What to produce — Each line below should be reproduced without any alteration.

Saved entries —
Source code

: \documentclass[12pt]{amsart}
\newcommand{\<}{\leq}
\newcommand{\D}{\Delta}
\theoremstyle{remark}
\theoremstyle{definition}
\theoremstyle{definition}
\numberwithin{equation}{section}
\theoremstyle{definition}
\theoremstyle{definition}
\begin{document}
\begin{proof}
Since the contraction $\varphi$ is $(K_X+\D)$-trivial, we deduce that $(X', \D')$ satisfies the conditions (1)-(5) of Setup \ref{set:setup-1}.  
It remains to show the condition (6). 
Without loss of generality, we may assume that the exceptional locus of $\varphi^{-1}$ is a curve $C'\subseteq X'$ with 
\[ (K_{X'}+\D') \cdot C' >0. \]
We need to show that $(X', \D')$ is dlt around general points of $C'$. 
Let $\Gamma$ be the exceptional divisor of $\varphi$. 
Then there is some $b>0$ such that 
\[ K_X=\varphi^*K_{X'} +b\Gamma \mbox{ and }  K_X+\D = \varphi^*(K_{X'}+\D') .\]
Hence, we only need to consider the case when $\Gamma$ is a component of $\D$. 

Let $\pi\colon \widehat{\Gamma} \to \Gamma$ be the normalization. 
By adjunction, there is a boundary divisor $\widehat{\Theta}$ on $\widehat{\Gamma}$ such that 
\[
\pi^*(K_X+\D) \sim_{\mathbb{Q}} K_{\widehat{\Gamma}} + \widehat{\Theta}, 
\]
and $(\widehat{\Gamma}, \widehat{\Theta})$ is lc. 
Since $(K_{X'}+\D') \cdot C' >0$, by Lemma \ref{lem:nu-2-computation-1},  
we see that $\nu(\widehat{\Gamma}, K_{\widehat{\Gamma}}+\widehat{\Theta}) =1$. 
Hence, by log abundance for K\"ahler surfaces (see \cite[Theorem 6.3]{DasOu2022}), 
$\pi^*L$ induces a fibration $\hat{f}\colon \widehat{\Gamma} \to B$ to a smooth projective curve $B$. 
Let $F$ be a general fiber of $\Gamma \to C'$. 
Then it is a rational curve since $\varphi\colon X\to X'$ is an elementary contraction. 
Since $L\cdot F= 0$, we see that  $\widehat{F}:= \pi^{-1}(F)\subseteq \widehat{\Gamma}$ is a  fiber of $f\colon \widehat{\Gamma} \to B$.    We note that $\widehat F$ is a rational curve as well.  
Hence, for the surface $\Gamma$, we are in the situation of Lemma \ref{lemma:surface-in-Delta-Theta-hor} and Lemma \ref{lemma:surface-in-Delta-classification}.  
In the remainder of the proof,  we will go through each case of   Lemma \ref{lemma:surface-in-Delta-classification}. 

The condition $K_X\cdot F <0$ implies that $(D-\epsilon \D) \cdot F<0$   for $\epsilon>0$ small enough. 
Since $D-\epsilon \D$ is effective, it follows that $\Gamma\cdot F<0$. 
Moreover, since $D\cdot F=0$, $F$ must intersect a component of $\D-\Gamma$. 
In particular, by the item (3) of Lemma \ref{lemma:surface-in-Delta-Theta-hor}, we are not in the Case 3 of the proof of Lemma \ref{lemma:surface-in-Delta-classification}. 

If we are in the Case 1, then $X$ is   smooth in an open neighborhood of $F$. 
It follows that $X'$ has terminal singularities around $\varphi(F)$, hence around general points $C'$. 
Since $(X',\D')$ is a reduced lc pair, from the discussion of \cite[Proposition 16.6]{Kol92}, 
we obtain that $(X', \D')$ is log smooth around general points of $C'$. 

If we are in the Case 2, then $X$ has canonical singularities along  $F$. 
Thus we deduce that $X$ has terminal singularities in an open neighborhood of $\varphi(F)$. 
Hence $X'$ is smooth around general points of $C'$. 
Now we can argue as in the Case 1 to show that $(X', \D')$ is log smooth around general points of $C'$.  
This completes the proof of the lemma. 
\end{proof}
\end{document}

Exercise answer —
Source code

: \documentclass[12pt]{amsart}
\newcommand{\<}{\leq}
\newcommand{\D}{\Delta}
\theoremstyle{remark}
\theoremstyle{definition}
\theoremstyle{definition}
\numberwithin{equation}{section}
\theoremstyle{definition}
\theoremstyle{definition}
\begin{document}
\begin{proof}
Since the contraction $\varphi$ is $(K_X+\D)$-trivial, we deduce that $(X', \D')$ satisfies the conditions (1)-(5) of Setup \ref{set:setup-1}.  
It remains to show the condition (6). 
Without loss of generality, we may assume that the exceptional locus of $\varphi^{-1}$ is a curve $C'\subseteq X'$ with 
\[ (K_{X'}+\D') \cdot C' >0. \]
We need to show that $(X', \D')$ is dlt around general points of $C'$. 
Let $\Gamma$ be the exceptional divisor of $\varphi$. 
Then there is some $b>0$ such that 
\[ K_X=\varphi^*K_{X'} +b\Gamma \mbox{ and }  K_X+\D = \varphi^*(K_{X'}+\D') .\]
Hence, we only need to consider the case when $\Gamma$ is a component of $\D$. 

Let $\pi\colon \widehat{\Gamma} \to \Gamma$ be the normalization. 
By adjunction, there is a boundary divisor $\widehat{\Theta}$ on $\widehat{\Gamma}$ such that 
\[
\pi^*(K_X+\D) \sim_{\mathbb{Q}} K_{\widehat{\Gamma}} + \widehat{\Theta}, 
\]
and $(\widehat{\Gamma}, \widehat{\Theta})$ is lc. 
Since $(K_{X'}+\D') \cdot C' >0$, by Lemma \ref{lem:nu-2-computation-1},  
we see that $\nu(\widehat{\Gamma}, K_{\widehat{\Gamma}}+\widehat{\Theta}) =1$. 
Hence, by log abundance for K\"ahler surfaces (see \cite[Theorem 6.3]{DasOu2022}), 
$\pi^*L$ induces a fibration $\hat{f}\colon \widehat{\Gamma} \to B$ to a smooth projective curve $B$. 
Let $F$ be a general fiber of $\Gamma \to C'$. 
Then it is a rational curve since $\varphi\colon X\to X'$ is an elementary contraction. 
Since $L\cdot F= 0$, we see that  $\widehat{F}:= \pi^{-1}(F)\subseteq \widehat{\Gamma}$ is a  fiber of $f\colon \widehat{\Gamma} \to B$.    We note that $\widehat F$ is a rational curve as well.  
Hence, for the surface $\Gamma$, we are in the situation of Lemma \ref{lemma:surface-in-Delta-Theta-hor} and Lemma \ref{lemma:surface-in-Delta-classification}.  
In the remainder of the proof,  we will go through each case of   Lemma \ref{lemma:surface-in-Delta-classification}. 

The condition $K_X\cdot F <0$ implies that $(D-\epsilon \D) \cdot F<0$   for $\epsilon>0$ small enough. 
Since $D-\epsilon \D$ is effective, it follows that $\Gamma\cdot F<0$. 
Moreover, since $D\cdot F=0$, $F$ must intersect a component of $\D-\Gamma$. 
In particular, by the item (3) of Lemma \ref{lemma:surface-in-Delta-Theta-hor}, we are not in the Case 3 of the proof of Lemma \ref{lemma:surface-in-Delta-classification}. 

If we are in the Case 1, then $X$ is   smooth in an open neighborhood of $F$. 
It follows that $X'$ has terminal singularities around $\varphi(F)$, hence around general points $C'$. 
Since $(X',\D')$ is a reduced lc pair, from the discussion of \cite[Proposition 16.6]{Kol92}, 
we obtain that $(X', \D')$ is log smooth around general points of $C'$. 

If we are in the Case 2, then $X$ has canonical singularities along  $F$. 
Thus we deduce that $X$ has terminal singularities in an open neighborhood of $\varphi(F)$. 
Hence $X'$ is smooth around general points of $C'$. 
Now we can argue as in the Case 1 to show that $(X', \D')$ is log smooth around general points of $C'$.  
This completes the proof of the lemma. 
\end{proof}
\end{document}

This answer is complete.